WHAT IS REQUIRED = Lift out each line of the data that holds "itemize".

[DATA FOR THIS TASK — start]

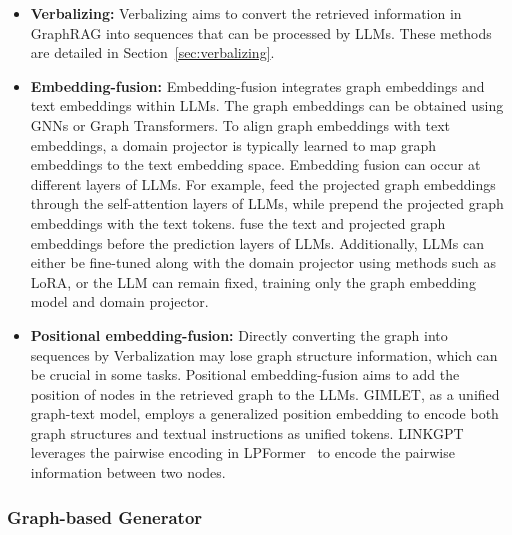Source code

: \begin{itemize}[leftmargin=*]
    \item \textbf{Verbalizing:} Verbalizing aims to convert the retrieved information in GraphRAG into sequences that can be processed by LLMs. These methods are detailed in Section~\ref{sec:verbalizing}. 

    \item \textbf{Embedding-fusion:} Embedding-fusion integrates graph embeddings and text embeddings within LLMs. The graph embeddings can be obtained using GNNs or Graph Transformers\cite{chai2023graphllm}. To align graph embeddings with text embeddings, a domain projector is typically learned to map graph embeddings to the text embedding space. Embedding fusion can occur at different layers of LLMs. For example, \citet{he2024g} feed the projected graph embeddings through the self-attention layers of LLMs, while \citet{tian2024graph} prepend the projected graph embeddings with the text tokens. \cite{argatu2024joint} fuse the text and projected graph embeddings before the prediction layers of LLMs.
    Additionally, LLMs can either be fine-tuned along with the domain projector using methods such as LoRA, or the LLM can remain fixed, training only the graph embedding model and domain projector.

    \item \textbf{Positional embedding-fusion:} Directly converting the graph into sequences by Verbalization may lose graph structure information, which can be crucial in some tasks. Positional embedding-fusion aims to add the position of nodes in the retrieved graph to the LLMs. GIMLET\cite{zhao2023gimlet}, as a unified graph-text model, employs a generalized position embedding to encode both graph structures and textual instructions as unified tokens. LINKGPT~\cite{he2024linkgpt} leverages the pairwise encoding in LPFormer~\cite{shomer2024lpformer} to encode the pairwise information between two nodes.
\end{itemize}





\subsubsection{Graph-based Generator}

[DATA FOR THIS TASK — finish]
[DATA FOR THIS TASK — start]

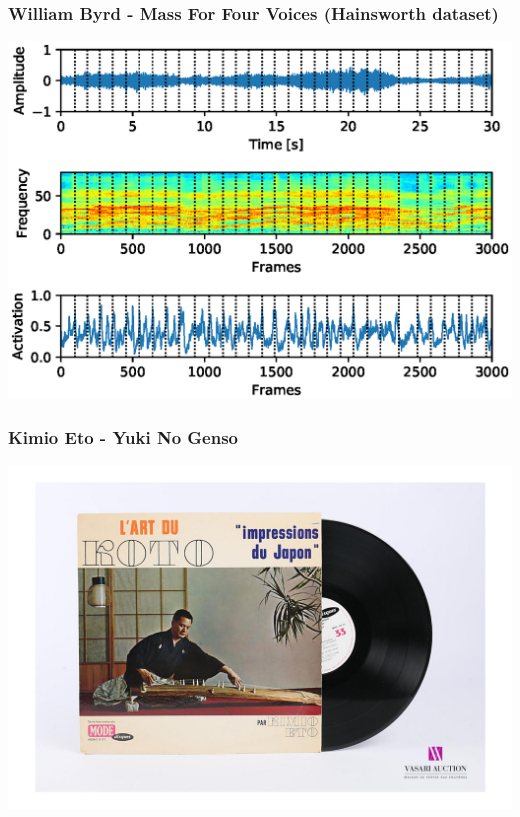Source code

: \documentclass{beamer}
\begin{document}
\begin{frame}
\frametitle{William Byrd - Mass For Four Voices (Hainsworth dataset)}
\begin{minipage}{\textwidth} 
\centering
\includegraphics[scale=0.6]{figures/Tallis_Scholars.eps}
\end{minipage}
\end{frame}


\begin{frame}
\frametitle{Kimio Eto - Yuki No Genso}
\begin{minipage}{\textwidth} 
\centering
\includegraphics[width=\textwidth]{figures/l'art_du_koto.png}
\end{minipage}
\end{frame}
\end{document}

[DATA FOR THIS TASK — finish]
[DATA FOR THIS TASK — start]

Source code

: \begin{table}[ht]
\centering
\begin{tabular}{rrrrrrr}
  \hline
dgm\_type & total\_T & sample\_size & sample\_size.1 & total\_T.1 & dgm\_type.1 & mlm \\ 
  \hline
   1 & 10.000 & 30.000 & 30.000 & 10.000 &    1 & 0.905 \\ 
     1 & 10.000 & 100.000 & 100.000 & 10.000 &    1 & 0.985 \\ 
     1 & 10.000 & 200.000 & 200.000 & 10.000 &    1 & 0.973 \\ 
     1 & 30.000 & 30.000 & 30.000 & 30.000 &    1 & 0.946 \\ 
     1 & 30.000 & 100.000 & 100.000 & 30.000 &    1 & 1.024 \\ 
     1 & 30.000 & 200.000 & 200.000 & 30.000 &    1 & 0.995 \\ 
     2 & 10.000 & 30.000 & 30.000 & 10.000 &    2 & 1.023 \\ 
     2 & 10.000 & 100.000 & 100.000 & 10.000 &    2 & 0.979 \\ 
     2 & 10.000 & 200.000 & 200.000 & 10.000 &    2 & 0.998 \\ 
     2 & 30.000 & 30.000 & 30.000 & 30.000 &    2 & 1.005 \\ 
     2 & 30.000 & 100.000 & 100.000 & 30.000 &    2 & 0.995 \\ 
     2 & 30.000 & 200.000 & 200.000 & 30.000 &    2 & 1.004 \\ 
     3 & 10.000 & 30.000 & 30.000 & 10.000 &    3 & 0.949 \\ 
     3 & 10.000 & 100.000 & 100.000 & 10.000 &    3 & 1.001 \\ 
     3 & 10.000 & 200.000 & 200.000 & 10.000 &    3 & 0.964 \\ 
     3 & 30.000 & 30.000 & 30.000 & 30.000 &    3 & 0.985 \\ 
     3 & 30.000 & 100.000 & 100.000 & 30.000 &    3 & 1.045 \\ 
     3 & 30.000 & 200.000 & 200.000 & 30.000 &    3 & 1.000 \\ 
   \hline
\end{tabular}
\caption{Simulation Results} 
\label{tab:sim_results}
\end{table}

[DATA FOR THIS TASK — finish]

RESULT OF THIS EXERCISE =
: \begin{itemize}[leftmargin=*]
\end{itemize}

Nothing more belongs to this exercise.